The Northern Sun Intercollegiate Conference has suspended three referees who had a hand in wiping away a last-second win by the University of Sioux Falls women's basketball team against Winona State on Friday.
The situation in question occurred after USF senior Taylor Varsho buried a deep three-pointer seemingly as time expired, putting the Cougars up 59-58 over Winona State and prompting a flood of bench players and fans to pile onto the floor to celebrate.
Alex Schultz posted video of the would-be game-winner to Twitter.
Referees began shooing people off the court immediately after the basket and eventually determined that four-tenths of a second remained on the clock when Varsho's shot entered the cylinder.
Furthermore, and this is where it gets dicey, the referees also began considering the idea of penalizing USF for the court rush—a notion Winona State head coach Scott Ballard admitted to having "put in [the officials'] ear," per the Winona Daily News.
"I put the bug in their ear," Ballard said. "'You can't have people storming the floor before the game is over. That's interfering with the conclusion of the game.'"
Ballard claims the storming involved everyone in the gym with USF rooting interests.
"There were hundreds of them," Ballard said. "It wasn't like a dozen. It was the entire student section."
The resulting technical foul ended in two made free throws for Winona State, giving the team a 60-59 win over USF. The rancor that followed compelled the NSIC to investigate the game and levy four-game suspensions for the referees involved, stating they had failed to interpret and apply the rules of the game properly.
NSIC Commissioner Erin Lind released a statement on the suspensions, calling the situation "unfortunate" but saying the league will not overturn the outcome of the game.
Lind's statement, per Deadspin's Timothy Burke:
As many of you are aware, we experienced an unfortunate situation Friday, January 8th during the Winona State University and the University of Sioux Falls women’s basketball game where the outcome was, in part, affected by a misapplication of a rule. The NSIC Women’s Basketball officials are expected to have knowledge of all NCAA Women’s Basketball Rules and properly adjudicate them during a game. In this instance, it has been determined that this expectation was not met by the crew in charge of officiating.
It is important to state that overturning the result of the game cannot and will not be considered. However, in addition to receiving a letter of reprimand, each of the game officials involved have been suspended from four NSIC contests along with becoming ineligible to officiate the post season in the NSIC this year.
To my knowledge, this is the first time we have ever publicly discussed the suspension of an official or officials. Typically, when we have instances such as this, we handle it internally and deal directly with the institutions involved. To publicly discuss this unfortunate situation is not something we wanted to do, but in this instance, we felt this course of action was warranted in the spirit of transparency.
We want to assure you that the conference takes all officiating matters seriously and we appreciate your cooperation as we work to address issues as they arise. Although officiating is an extraordinarily difficult and often thankless job, our student athletes, coaches, and administrators deserve proper and consistent officiating.

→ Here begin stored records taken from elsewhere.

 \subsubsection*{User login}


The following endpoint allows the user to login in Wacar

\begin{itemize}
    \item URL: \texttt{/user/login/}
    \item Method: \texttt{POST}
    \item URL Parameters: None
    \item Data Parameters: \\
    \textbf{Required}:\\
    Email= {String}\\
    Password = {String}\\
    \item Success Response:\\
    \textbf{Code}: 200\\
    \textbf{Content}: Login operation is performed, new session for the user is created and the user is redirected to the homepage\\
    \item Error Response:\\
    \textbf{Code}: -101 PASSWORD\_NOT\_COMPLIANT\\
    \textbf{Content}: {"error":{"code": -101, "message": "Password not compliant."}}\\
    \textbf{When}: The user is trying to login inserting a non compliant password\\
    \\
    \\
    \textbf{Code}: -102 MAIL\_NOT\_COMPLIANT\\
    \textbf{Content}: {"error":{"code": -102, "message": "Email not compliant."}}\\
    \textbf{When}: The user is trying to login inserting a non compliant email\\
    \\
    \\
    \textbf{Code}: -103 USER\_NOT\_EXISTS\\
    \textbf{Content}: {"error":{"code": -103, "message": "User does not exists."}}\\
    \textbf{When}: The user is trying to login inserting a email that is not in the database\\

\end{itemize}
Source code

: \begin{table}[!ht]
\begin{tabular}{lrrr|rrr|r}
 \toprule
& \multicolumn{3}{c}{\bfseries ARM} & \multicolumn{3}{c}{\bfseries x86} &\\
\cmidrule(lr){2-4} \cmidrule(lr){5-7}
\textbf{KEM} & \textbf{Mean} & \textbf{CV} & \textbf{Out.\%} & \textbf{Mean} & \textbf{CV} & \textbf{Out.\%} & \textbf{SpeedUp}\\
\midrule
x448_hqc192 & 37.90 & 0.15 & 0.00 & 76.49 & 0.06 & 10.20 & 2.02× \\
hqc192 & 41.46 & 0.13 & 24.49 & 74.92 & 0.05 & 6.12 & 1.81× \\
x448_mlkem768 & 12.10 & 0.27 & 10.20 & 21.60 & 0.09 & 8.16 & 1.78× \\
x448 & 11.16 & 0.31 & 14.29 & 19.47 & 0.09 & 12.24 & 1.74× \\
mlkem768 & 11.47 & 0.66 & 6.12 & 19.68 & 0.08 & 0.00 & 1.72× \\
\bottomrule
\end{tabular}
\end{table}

The Star Tribune notes the rule referees used to punish USF is aimed to address fans, band members or mascots' doing anything "unsportsmanlike" that delays the game or prevents continuous play:
The rule referenced reads: "Team followers (fans, bands, cheerleaders and mascots associated with either team) shall not commit an unsportsmanlike act, including, but not limited to, the following … Delaying the game by preventing the ball from being promptly made live or by preventing continuous play, such as but not limited to, followers entering the playing court before the player activity has been terminated." The penalty is two free throws awarded to the offended team.
Kind of hard to see that one fitting in this case. An apparent buzzer-beater was celebrated for what it appeared to be.
In any case, the officials' four-game suspension also forbids them from officiating NSIC postseason games this season. So they won't be buzz-killing any more 30-footers this year.